[Opening MATERIAL TO PROCESS section]

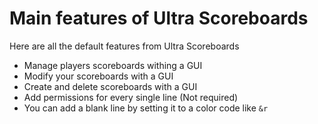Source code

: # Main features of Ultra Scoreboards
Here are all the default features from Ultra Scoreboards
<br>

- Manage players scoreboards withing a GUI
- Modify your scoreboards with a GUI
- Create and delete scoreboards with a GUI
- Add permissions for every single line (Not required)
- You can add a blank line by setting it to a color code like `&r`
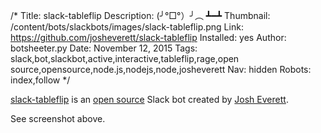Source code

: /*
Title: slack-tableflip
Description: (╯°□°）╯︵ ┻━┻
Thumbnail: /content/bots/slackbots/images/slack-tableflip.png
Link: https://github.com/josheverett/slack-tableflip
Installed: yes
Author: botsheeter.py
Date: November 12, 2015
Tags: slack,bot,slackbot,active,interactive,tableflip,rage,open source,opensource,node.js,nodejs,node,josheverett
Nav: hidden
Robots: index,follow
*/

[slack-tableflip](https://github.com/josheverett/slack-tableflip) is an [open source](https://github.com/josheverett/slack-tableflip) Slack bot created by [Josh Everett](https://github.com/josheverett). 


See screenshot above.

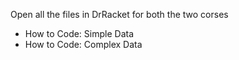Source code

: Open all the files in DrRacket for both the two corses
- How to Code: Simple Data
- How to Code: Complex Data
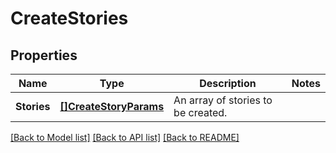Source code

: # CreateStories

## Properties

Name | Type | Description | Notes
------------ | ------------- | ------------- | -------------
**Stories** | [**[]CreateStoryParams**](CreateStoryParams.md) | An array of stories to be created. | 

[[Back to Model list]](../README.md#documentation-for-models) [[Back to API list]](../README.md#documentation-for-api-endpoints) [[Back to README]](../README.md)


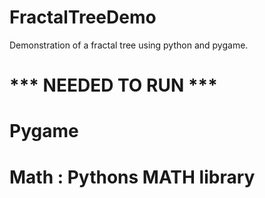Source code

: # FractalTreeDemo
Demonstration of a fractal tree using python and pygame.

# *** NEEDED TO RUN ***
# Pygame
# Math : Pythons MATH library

[Closing MATERIAL TO PROCESS section]

## YOUR OBJECTIVE:
Print all entries exactly; skip the pictures.

## SOLUTION TO THE PROBLEM:
Source code

: # Main features of Ultra Scoreboards
Here are all the default features from Ultra Scoreboards
<br>

- Manage players scoreboards withing a GUI
- Modify your scoreboards with a GUI
- Create and delete scoreboards with a GUI
- Add permissions for every single line (Not required)
- You can add a blank line by setting it to a color code like `&r`
Source code

: /*
Title: slack-tableflip
Description: (╯°□°）╯︵ ┻━┻
Thumbnail: /content/bots/slackbots/images/slack-tableflip.png
Link: https://github.com/josheverett/slack-tableflip
Installed: yes
Author: botsheeter.py
Date: November 12, 2015
Tags: slack,bot,slackbot,active,interactive,tableflip,rage,open source,opensource,node.js,nodejs,node,josheverett
Nav: hidden
Robots: index,follow
*/

[slack-tableflip](https://github.com/josheverett/slack-tableflip) is an [open source](https://github.com/josheverett/slack-tableflip) Slack bot created by [Josh Everett](https://github.com/josheverett). 


See screenshot above.

Source code

: Open all the files in DrRacket for both the two corses
- How to Code: Simple Data
- How to Code: Complex Data
Source code

: # CreateStories

## Properties

Name | Type | Description | Notes
------------ | ------------- | ------------- | -------------
**Stories** | [**[]CreateStoryParams**](CreateStoryParams.md) | An array of stories to be created. | 

[[Back to Model list]](../README.md#documentation-for-models) [[Back to API list]](../README.md#documentation-for-api-endpoints) [[Back to README]](../README.md)


Source code

: # FractalTreeDemo
Demonstration of a fractal tree using python and pygame.

# *** NEEDED TO RUN ***
# Pygame
# Math : Pythons MATH library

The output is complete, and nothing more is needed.